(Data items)
"""

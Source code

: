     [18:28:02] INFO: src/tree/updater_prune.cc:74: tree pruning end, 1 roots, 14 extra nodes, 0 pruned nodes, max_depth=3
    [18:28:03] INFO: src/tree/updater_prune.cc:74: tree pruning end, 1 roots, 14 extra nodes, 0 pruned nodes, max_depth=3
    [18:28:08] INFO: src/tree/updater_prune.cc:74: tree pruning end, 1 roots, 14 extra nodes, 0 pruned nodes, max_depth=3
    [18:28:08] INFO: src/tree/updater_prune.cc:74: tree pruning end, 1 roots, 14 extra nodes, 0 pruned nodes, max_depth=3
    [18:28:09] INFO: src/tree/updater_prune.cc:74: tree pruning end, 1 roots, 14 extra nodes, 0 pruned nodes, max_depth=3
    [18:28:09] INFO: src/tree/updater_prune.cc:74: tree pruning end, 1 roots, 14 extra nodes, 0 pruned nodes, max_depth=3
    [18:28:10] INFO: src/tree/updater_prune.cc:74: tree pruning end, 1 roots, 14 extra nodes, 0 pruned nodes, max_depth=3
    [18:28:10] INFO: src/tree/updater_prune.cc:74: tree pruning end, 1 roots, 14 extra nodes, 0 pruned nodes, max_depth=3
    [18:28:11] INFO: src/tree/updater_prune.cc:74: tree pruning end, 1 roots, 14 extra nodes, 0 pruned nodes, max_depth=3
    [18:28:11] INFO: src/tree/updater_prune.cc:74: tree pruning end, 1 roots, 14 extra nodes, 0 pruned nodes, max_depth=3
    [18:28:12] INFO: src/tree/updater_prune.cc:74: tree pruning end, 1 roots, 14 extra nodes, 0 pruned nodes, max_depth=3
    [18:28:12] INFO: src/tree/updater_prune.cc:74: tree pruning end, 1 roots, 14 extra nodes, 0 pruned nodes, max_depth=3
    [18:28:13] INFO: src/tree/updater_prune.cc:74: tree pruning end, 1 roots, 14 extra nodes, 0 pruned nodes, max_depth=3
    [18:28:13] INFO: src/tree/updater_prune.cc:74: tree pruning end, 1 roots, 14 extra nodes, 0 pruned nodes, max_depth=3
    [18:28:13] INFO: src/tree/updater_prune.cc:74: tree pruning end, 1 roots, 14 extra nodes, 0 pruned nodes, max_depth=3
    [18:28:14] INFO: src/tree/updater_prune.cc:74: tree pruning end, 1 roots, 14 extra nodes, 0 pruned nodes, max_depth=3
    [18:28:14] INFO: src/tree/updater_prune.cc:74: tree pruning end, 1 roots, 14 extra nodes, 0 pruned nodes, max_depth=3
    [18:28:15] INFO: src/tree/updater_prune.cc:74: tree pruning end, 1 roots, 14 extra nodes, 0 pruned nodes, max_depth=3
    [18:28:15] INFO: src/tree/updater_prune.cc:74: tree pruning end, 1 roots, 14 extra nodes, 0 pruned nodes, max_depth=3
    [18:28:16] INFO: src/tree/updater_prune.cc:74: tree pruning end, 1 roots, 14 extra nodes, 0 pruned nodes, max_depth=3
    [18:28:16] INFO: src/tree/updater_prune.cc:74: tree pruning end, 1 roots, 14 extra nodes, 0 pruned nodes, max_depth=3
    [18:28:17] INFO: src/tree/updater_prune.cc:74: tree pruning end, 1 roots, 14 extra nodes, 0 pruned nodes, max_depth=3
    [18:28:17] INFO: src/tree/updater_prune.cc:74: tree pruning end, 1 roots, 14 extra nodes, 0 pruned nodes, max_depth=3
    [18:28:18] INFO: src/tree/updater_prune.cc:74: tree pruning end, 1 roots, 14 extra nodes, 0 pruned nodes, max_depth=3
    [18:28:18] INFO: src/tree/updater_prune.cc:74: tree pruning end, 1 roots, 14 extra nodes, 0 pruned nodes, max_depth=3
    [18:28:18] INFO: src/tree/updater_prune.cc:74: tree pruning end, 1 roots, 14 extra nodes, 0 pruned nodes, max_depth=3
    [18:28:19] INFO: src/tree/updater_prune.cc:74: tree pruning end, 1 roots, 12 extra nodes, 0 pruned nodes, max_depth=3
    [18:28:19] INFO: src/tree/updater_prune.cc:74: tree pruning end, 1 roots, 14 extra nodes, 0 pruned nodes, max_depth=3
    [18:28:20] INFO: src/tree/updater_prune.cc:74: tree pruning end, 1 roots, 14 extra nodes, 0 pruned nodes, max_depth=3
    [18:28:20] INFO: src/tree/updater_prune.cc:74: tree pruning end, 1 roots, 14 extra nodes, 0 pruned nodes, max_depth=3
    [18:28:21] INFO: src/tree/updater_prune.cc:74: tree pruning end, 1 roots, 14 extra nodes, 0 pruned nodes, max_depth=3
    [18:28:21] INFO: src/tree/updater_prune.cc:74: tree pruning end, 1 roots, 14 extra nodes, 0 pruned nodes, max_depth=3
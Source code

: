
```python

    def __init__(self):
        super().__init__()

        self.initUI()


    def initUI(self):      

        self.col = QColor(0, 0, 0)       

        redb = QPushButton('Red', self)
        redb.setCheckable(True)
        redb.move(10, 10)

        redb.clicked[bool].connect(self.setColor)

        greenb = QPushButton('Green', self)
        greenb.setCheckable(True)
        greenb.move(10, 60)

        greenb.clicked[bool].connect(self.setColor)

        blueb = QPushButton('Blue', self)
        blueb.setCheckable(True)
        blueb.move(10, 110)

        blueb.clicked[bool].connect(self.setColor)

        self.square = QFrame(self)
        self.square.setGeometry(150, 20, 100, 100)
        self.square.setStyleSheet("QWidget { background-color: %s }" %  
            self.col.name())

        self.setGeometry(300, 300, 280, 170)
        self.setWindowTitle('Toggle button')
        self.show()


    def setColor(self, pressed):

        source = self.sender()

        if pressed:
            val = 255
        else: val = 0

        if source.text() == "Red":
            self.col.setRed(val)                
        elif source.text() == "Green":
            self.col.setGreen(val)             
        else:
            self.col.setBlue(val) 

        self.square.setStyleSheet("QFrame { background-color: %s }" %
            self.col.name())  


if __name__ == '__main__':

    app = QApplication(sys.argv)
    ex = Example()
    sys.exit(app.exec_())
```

"""

Your task: Every record needs to be reproduced exactly, with none skipped.

Answer for the task:
Source code

:     [18:28:02] INFO: src/tree/updater_prune.cc:74: tree pruning end, 1 roots, 14 extra nodes, 0 pruned nodes, max_depth=3
    [18:28:03] INFO: src/tree/updater_prune.cc:74: tree pruning end, 1 roots, 14 extra nodes, 0 pruned nodes, max_depth=3
    [18:28:08] INFO: src/tree/updater_prune.cc:74: tree pruning end, 1 roots, 14 extra nodes, 0 pruned nodes, max_depth=3
    [18:28:08] INFO: src/tree/updater_prune.cc:74: tree pruning end, 1 roots, 14 extra nodes, 0 pruned nodes, max_depth=3
    [18:28:09] INFO: src/tree/updater_prune.cc:74: tree pruning end, 1 roots, 14 extra nodes, 0 pruned nodes, max_depth=3
    [18:28:09] INFO: src/tree/updater_prune.cc:74: tree pruning end, 1 roots, 14 extra nodes, 0 pruned nodes, max_depth=3
    [18:28:10] INFO: src/tree/updater_prune.cc:74: tree pruning end, 1 roots, 14 extra nodes, 0 pruned nodes, max_depth=3
    [18:28:10] INFO: src/tree/updater_prune.cc:74: tree pruning end, 1 roots, 14 extra nodes, 0 pruned nodes, max_depth=3
    [18:28:11] INFO: src/tree/updater_prune.cc:74: tree pruning end, 1 roots, 14 extra nodes, 0 pruned nodes, max_depth=3
    [18:28:11] INFO: src/tree/updater_prune.cc:74: tree pruning end, 1 roots, 14 extra nodes, 0 pruned nodes, max_depth=3
    [18:28:12] INFO: src/tree/updater_prune.cc:74: tree pruning end, 1 roots, 14 extra nodes, 0 pruned nodes, max_depth=3
    [18:28:12] INFO: src/tree/updater_prune.cc:74: tree pruning end, 1 roots, 14 extra nodes, 0 pruned nodes, max_depth=3
    [18:28:13] INFO: src/tree/updater_prune.cc:74: tree pruning end, 1 roots, 14 extra nodes, 0 pruned nodes, max_depth=3
    [18:28:13] INFO: src/tree/updater_prune.cc:74: tree pruning end, 1 roots, 14 extra nodes, 0 pruned nodes, max_depth=3
    [18:28:13] INFO: src/tree/updater_prune.cc:74: tree pruning end, 1 roots, 14 extra nodes, 0 pruned nodes, max_depth=3
    [18:28:14] INFO: src/tree/updater_prune.cc:74: tree pruning end, 1 roots, 14 extra nodes, 0 pruned nodes, max_depth=3
    [18:28:14] INFO: src/tree/updater_prune.cc:74: tree pruning end, 1 roots, 14 extra nodes, 0 pruned nodes, max_depth=3
    [18:28:15] INFO: src/tree/updater_prune.cc:74: tree pruning end, 1 roots, 14 extra nodes, 0 pruned nodes, max_depth=3
    [18:28:15] INFO: src/tree/updater_prune.cc:74: tree pruning end, 1 roots, 14 extra nodes, 0 pruned nodes, max_depth=3
    [18:28:16] INFO: src/tree/updater_prune.cc:74: tree pruning end, 1 roots, 14 extra nodes, 0 pruned nodes, max_depth=3
    [18:28:16] INFO: src/tree/updater_prune.cc:74: tree pruning end, 1 roots, 14 extra nodes, 0 pruned nodes, max_depth=3
    [18:28:17] INFO: src/tree/updater_prune.cc:74: tree pruning end, 1 roots, 14 extra nodes, 0 pruned nodes, max_depth=3
    [18:28:17] INFO: src/tree/updater_prune.cc:74: tree pruning end, 1 roots, 14 extra nodes, 0 pruned nodes, max_depth=3
    [18:28:18] INFO: src/tree/updater_prune.cc:74: tree pruning end, 1 roots, 14 extra nodes, 0 pruned nodes, max_depth=3
    [18:28:18] INFO: src/tree/updater_prune.cc:74: tree pruning end, 1 roots, 14 extra nodes, 0 pruned nodes, max_depth=3
    [18:28:18] INFO: src/tree/updater_prune.cc:74: tree pruning end, 1 roots, 14 extra nodes, 0 pruned nodes, max_depth=3
    [18:28:19] INFO: src/tree/updater_prune.cc:74: tree pruning end, 1 roots, 12 extra nodes, 0 pruned nodes, max_depth=3
    [18:28:19] INFO: src/tree/updater_prune.cc:74: tree pruning end, 1 roots, 14 extra nodes, 0 pruned nodes, max_depth=3
    [18:28:20] INFO: src/tree/updater_prune.cc:74: tree pruning end, 1 roots, 14 extra nodes, 0 pruned nodes, max_depth=3
    [18:28:20] INFO: src/tree/updater_prune.cc:74: tree pruning end, 1 roots, 14 extra nodes, 0 pruned nodes, max_depth=3
    [18:28:21] INFO: src/tree/updater_prune.cc:74: tree pruning end, 1 roots, 14 extra nodes, 0 pruned nodes, max_depth=3
    [18:28:21] INFO: src/tree/updater_prune.cc:74: tree pruning end, 1 roots, 14 extra nodes, 0 pruned nodes, max_depth=3
Source code

:
```python

    def __init__(self):
        super().__init__()

        self.initUI()


    def initUI(self):      

        self.col = QColor(0, 0, 0)       

        redb = QPushButton('Red', self)
        redb.setCheckable(True)
        redb.move(10, 10)

        redb.clicked[bool].connect(self.setColor)

        greenb = QPushButton('Green', self)
        greenb.setCheckable(True)
        greenb.move(10, 60)

        greenb.clicked[bool].connect(self.setColor)

        blueb = QPushButton('Blue', self)
        blueb.setCheckable(True)
        blueb.move(10, 110)

        blueb.clicked[bool].connect(self.setColor)

        self.square = QFrame(self)
        self.square.setGeometry(150, 20, 100, 100)
        self.square.setStyleSheet("QWidget { background-color: %s }" %  
            self.col.name())

        self.setGeometry(300, 300, 280, 170)
        self.setWindowTitle('Toggle button')
        self.show()


    def setColor(self, pressed):

        source = self.sender()

        if pressed:
            val = 255
        else: val = 0

        if source.text() == "Red":
            self.col.setRed(val)                
        elif source.text() == "Green":
            self.col.setGreen(val)             
        else:
            self.col.setBlue(val) 

        self.square.setStyleSheet("QFrame { background-color: %s }" %
            self.col.name())  


if __name__ == '__main__':

    app = QApplication(sys.argv)
    ex = Example()
    sys.exit(app.exec_())
```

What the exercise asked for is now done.